11.2 DEFINITION OF CONFIDENTIAL INFORMATION. As used herein, “Confidential Information” means any of the Disclosing Party’s proprietary or confidential information, technical data, trade secrets or know-how, whether existing or contemplated, that is disclosed, directly or indirectly, to the Recipient or one of its Representatives by or on behalf of the Disclosing Party, in writing, orally or by drawings or inspection of documents or other tangible property. However, “Confidential Information” shall not include any of the foregoing items which:

 

  i prior to disclosure, is in the public domain;

 

  ii after disclosure, becomes known to the public through no act or omission of the Recipient or any of its Representatives;

 

  iii is required to be disclosed pursuant to applicable law, rule, regulation, or court or administrative order; provided, however, that the Recipient shall take reasonable steps to obtain confidential treatment for such items and shall promptly advise the Disclosing Party of its notice of any such requirement in order to permit the Disclosing Party to obtain such confidential treatment on its own behalf.
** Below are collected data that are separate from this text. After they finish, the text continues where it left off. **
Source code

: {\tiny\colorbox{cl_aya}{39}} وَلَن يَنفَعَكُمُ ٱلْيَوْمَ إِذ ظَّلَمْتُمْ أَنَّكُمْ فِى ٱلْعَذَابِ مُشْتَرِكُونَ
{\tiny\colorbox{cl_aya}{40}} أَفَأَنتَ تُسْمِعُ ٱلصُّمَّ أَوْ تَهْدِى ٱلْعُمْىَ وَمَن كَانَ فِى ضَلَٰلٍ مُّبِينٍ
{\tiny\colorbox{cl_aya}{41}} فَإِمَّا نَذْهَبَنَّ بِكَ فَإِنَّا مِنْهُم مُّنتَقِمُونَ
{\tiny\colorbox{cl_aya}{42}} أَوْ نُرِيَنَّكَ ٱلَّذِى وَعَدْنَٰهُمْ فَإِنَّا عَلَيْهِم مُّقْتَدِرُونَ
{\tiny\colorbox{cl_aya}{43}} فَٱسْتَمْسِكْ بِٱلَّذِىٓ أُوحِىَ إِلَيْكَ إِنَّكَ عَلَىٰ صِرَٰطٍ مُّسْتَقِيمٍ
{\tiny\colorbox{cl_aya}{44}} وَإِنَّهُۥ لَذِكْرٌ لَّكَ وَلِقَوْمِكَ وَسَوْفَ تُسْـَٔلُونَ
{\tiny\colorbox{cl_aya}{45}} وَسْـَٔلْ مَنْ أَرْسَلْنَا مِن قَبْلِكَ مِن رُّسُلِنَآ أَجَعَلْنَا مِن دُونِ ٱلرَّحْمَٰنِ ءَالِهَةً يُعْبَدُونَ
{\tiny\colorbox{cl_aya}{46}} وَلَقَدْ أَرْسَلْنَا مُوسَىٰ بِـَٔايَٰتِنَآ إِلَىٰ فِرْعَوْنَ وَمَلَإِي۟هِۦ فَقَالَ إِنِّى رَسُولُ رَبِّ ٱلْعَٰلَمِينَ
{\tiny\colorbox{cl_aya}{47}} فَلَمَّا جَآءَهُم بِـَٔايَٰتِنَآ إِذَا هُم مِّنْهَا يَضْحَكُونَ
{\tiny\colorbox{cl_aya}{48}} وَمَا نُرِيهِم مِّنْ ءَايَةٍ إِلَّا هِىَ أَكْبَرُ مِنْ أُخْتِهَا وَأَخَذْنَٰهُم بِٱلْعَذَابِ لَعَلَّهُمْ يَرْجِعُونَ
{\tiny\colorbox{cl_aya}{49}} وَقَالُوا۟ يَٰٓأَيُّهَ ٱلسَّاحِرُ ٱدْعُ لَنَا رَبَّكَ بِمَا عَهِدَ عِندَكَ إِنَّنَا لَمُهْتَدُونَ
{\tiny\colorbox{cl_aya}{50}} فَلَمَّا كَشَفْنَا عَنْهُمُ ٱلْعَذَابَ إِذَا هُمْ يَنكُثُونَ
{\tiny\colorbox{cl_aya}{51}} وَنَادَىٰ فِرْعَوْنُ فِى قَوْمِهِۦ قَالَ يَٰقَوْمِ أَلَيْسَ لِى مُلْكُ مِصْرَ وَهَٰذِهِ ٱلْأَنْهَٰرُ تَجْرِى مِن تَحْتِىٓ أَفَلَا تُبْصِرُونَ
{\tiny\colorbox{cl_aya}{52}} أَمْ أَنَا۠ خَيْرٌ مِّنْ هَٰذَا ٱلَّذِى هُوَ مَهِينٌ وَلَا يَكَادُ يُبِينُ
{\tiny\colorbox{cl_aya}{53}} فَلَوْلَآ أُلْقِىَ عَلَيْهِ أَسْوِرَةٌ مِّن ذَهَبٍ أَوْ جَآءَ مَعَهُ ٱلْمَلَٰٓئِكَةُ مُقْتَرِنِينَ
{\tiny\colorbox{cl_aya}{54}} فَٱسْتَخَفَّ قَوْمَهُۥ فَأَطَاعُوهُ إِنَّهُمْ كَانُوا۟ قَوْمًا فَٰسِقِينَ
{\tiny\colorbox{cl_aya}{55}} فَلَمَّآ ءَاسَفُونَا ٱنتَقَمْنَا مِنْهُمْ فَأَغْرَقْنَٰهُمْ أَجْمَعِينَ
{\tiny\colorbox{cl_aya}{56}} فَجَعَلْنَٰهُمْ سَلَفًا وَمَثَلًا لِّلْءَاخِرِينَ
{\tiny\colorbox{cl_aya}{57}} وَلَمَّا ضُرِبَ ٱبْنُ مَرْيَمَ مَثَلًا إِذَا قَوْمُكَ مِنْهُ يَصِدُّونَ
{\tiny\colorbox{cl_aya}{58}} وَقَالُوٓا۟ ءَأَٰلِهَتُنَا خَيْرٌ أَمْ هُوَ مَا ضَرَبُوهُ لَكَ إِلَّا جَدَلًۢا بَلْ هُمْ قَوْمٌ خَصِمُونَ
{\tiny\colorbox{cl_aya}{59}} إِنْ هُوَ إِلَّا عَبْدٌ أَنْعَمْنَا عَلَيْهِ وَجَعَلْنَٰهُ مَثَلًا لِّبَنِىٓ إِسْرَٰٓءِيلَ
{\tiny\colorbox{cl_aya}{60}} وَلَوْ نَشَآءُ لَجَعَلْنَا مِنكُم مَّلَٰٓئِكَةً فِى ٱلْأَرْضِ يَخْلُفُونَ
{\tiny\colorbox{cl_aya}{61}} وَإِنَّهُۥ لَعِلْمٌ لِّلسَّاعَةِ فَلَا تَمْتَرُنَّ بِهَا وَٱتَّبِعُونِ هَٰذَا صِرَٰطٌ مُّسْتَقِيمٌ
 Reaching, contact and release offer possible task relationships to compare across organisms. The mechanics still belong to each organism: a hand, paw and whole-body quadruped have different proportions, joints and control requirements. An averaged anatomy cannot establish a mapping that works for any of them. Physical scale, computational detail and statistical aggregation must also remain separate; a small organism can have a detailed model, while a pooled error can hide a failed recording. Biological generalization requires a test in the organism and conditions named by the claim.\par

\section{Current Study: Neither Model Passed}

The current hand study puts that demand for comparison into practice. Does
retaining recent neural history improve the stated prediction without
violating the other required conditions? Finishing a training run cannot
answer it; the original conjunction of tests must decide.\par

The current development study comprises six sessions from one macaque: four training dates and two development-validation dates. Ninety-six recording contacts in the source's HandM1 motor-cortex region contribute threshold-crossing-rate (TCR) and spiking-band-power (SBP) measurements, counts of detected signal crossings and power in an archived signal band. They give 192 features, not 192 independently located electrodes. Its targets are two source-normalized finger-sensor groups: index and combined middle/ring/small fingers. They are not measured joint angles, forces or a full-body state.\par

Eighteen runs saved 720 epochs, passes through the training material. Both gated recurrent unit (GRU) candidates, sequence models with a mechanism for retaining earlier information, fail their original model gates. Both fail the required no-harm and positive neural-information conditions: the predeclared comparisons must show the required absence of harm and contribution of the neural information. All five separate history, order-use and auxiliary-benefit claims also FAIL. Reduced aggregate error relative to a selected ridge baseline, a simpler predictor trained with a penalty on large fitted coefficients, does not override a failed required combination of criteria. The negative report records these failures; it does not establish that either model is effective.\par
11.3 RETURN OF CONFIDENTIAL INFORMATION. Upon termination of this Agreement, and upon written request by the Disclosing Party at anytime prior to termination of this Agreement, the Recipient shall promptly deliver to the Disclosing Party all original Confidential Information of the Disclosing Party in its possession, in whatever medium, and shall cause all copies, summaries, synopses or derivations thereof to be destroyed.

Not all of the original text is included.